Let's start by a side-by-side chip comparison :
|Die size||356 sq mm||421 sq mm|
|Transistors||295 million||540 million|
|L1 I-cache||64 KB||128KB/core|
|L1 D-Cache||64 KB||128KB/core|
|on-chip L2-cache||2 MB||6 MB|
|off-chip L3-cache||32 MB||None|
Interesting but not necessary helpful. What is delicate to determine is how the very different memory architectures will influence the performance levels.The SPARC64 VI chips has 3 times more L2 cache but has 5.6 times less total chip cache. As we know, one popular workload was very much influenced by the addition of a L3 cache on the UltraSPARC-IV+ : Online Transaction Processing or OLTP.
A note on multi-threading : The two threads of the SPARC VI 64 processor are not designed to double the throughput of a single core. The goals are to minimize CPU core wait time and increase CPU core utilization. A critical piece of information is that the two threads share the two Translation Lookaside buffers.All of the results below have been obtained with the second thread disabled on each core as we obtained similar or better performance doing so. More info can be found here.

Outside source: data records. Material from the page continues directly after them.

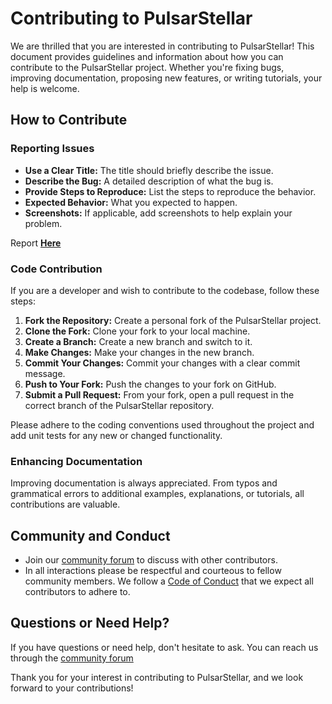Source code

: # Contributing to PulsarStellar

We are thrilled that you are interested in contributing to PulsarStellar! This document provides guidelines and information about how you can contribute to the PulsarStellar project. Whether you're fixing bugs, improving documentation, proposing new features, or writing tutorials, your help is welcome.

## How to Contribute

### Reporting Issues


- **Use a Clear Title:** The title should briefly describe the issue.
- **Describe the Bug:** A detailed description of what the bug is.
- **Provide Steps to Reproduce:** List the steps to reproduce the behavior.
- **Expected Behavior:** What you expected to happen.
- **Screenshots:** If applicable, add screenshots to help explain your problem.

Report **[Here](https://github.com/pulsarstellar/pulsarstellar/issues/new)**


### Code Contribution

If you are a developer and wish to contribute to the codebase, follow these steps:

1. **Fork the Repository:** Create a personal fork of the PulsarStellar project.
2. **Clone the Fork:** Clone your fork to your local machine.
3. **Create a Branch:** Create a new branch and switch to it.
4. **Make Changes:** Make your changes in the new branch.
5. **Commit Your Changes:** Commit your changes with a clear commit message.
6. **Push to Your Fork:** Push the changes to your fork on GitHub.
7. **Submit a Pull Request:** From your fork, open a pull request in the correct branch of the PulsarStellar repository.

Please adhere to the coding conventions used throughout the project and add unit tests for any new or changed functionality.

### Enhancing Documentation

Improving documentation is always appreciated. From typos and grammatical errors to additional examples, explanations, or tutorials, all contributions are valuable.

## Community and Conduct

- Join our [community forum](https://discord.gg/FtgHSTtd8R) to discuss with other contributors.
- In all interactions please be respectful and courteous to fellow community members. We follow a [Code of Conduct](CODE_OF_CONDUCT.md) that we expect all contributors to adhere to.

## Questions or Need Help?

If you have questions or need help, don't hesitate to ask. You can reach us through the [community forum](https://discord.gg/FtgHSTtd8R)

Thank you for your interest in contributing to PulsarStellar, and we look forward to your contributions!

And of course this is only a chip comparison, let's learn more with a side-by-side view of the M9000 and E25k servers :
|Max HW threads||144||256|
|Max memory||1152 GB||2048 GB|
|Memory bandwidth||173 GB/s||737 GB/s|
|I/O bandwidth||36 GB/s||244 GB/s|
|Max internal disks||0||64|
|OS support||Solaris 9 or 10||Solaris 10 U4|
|Power type||1 phase||1 or 3 phase|
|Max Power||30.6 kW||42.6 kW|
With this table, we certainly have a better idea of the immense capacity of this servers, but it still does not help us to estimate performance. Now, I did not have the luxury to test two fully loaded servers...so here is what I tested. The big decision was to use the same number of CPU boards on each system (called CMUs on the M9000).
So here is the tested hardware :
System clock freq.
SPARC-VI 64 server
16@ 2280MHz (32 cores)
16@ 1800MHz (32 cores)
56x73GB 15k drives
Regarding performance, the first metric we can look at is the basic CPU frequency ratio.
This value is a good starting point to base our expectation even if we know that comparing frequency on different chips has little meaning.
|Frequency||2280 Mhz||1800 Mhz|
Can we conclude that we will observe a 1.26 speed up if we upgrade our current 4 -boards E25k with a 4-CMUs M9000 ?
Not exactly.So let's try to be a little bit more specific using five different 100% Java (1.6) workloads :
- iGenCPU v3 - Fractal simulation 50% Integer / 50% floating point
- iGenRAM v3 - Lotto simulation (Memory allocation and search)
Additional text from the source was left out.